Khosla raises $1B for renewables, cleantech and IT

Khosla Ventures announced this month it raised more than $1 billion for two funds combined that will invest in renewable energy and cleantech.

The news marked the largest cleantech-dedicated fund by a single venture firm since 2007. It also marked the first time Khosla Ventures, founded in 2004 by Sun Microsystems co-founder Vinod Khosla, has raised commitments from outside investors. Previously, the Menlo Park, Calif.-based venture firm had invested hundreds of millions of dollars of Khosla’s own money in startups.

The firm’s two new funds, both over-subscribed, include a $750 million fund for early and mid-stage startups and a $250 million seed stage fund for high-risk ventures spawned at universities.

The California Public Employees‘ Retirement System committed $60 million to the seed fund, 75% of which will invest in cleantech and the remaining in information technology—and $200 million to Khosla’s larger fund. “The fact that they received money from CalPERS is a vote of confidence,” said Dallas Kachan, managing director of industry research and consulting firm The Cleantech Group. “CalPERS believes enough in the Vinod Khosla brand that they would like to formally ally themselves with it. It is further vindication that very important sources of capital feel that we are also past the worst in clean technology investment.”

Principals of the seed fund include Pierre Lamond, an engineer with a long Silicon Valley track record. He co-founded National Semiconductor, worked at Cisco Systems, and chaired several large tech companies—including Cypress Semiconductor and Redback Networks. He joined Khosla in March from Sequoia Capital. Khosla also recently hired as partners, Gideon Yu, former CFO for Facebook, and Jim Kim, previously a senior partner with CMEA Capital.

Even though he’s pulled off the biggest first-time fund-raising efforts since the boom days of 1999, Khosla’s investments will be small—$2 million a piece from the seed fund, and $5 million to $15 million from the main fund. Khosla calls these “science experiments” and has said several times that it’s the way venture capital should be approached.

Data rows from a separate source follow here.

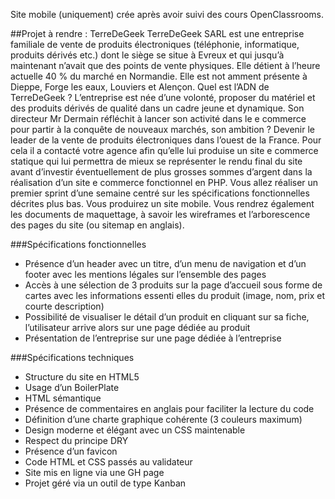 Site mobile (uniquement) crée après avoir suivi des cours OpenClassrooms.

##Projet à rendre : TerreDeGeek
TerreDeGeek SARL est une entreprise familiale de vente de produits électroniques (téléphonie, informatique, produits dérivés etc.) dont le siège se situe à Evreux et qui jusqu’à maintenant n’avait que des points de vente physiques. 
Elle détient à l’heure actuelle 40 % du marché en Normandie.
Elle est not amment présente à Dieppe, Forge les eaux, Louviers et Alençon.
Quel est l’ADN de TerreDeGeek ? 
L’entreprise est née d’une volonté, proposer du matériel et des produits dérivés de qualité dans un cadre jeune et dynamique.
Son directeur Mr Dermain réfléchit à lancer son activité dans le e commerce pour partir à la conquête de nouveaux marchés, son ambition ? Devenir le leader de la vente de produits électroniques dans l’ouest de la France.
Pour cela il a contacté votre agence afin qu’elle lui produise un site e commerce statique qui lui permettra de mieux se représenter le rendu final du site avant d’investir éventuellement de plus grosses sommes d’argent dans la réalisation d’un site e commerce fonctionnel en PHP.
Vous allez réaliser un premier sprint d’une semaine centré sur les spécifications fonctionnelles décrites plus bas. Vous produirez un site mobile. Vous rendrez également les documents de maquettage, à savoir les wireframes et l’arborescence des pages du site (ou sitemap en anglais).

###Spécifications fonctionnelles
- Présence d’un header avec un titre, d’un menu de navigation et d’un footer avec les mentions légales sur l’ensemble des pages
- Accès à une sélection de 3 produits sur la page d’accueil sous forme de cartes avec les informations essenti elles du produit (image, nom, prix et courte description)
- Possibilité de visualiser le détail d’un produit en cliquant sur sa fiche, l’utilisateur arrive alors sur une page dédiée au produit
- Présentation de l’entreprise sur une page dédiée à l’entreprise

###Spécifications techniques
- Structure du site en HTML5
- Usage d’un BoilerPlate
- HTML sémantique
- Présence de commentaires en anglais pour faciliter la lecture du code
- Définition d’une charte graphique cohérente (3 couleurs maximum)
- Design moderne et élégant avec un CSS maintenable
- Respect du principe DRY
- Présence d’un favicon
- Code HTML et CSS passés au validateur
- Site mis en ligne via une GH page
- Projet géré via un outil de type Kanban



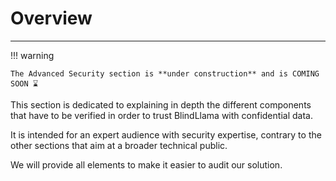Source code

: # Overview
________________________________________________________

!!! warning

    The Advanced Security section is **under construction** and is COMING SOON ⌛

This section is dedicated to explaining in depth the different components that have to be verified in order to trust BlindLlama with confidential data.

It is intended for an expert audience with security expertise, contrary to the other sections that aim at a broader technical public.

We will provide all elements to make it easier to audit our solution.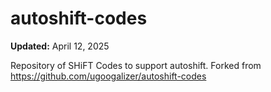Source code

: # autoshift-codes

**Updated:** April 12, 2025

Repository of SHiFT Codes to support autoshift. Forked from https://github.com/ugoogalizer/autoshift-codes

Khosla, who was an early backer of biofuels, says that he is more interested in uncovering technology breakthroughs than in latching onto the latest green trend.

“Things that are too much in fashion are things that I would shy away from,” he said in an interview. “Whatever the press calls hot are areas that I’m less interested in.”

Khosla’s cleantech investments include solar thermal company Ausra, geothermal company AltaRock Energy and biofuels makers Mascoma, Coskata, Range Fuels and Verenium.

Altarock, which is drilling in Northern California to extract heat from hot bedrock for geothermal energy, has had its project delayed while it’s under review by the U.S. Department of Energy and the Bureau of Land Management.

This year has been difficult for venture investors, who have been slow to put money into new companies as the recession has taken hold and firms have had trouble achieving liquidity in a sluggish market for IPOs and acquisitions.

“I don’t read a lot into it,” Khosla said. “In venture capital, the story is always a long-term story. Our investors are people who take a long-term view and like people who are doing things in areas where there aren’t as many people.” —Deborah Gage. Nichola Groom and Peter Henderson from Reuters contributed to this report.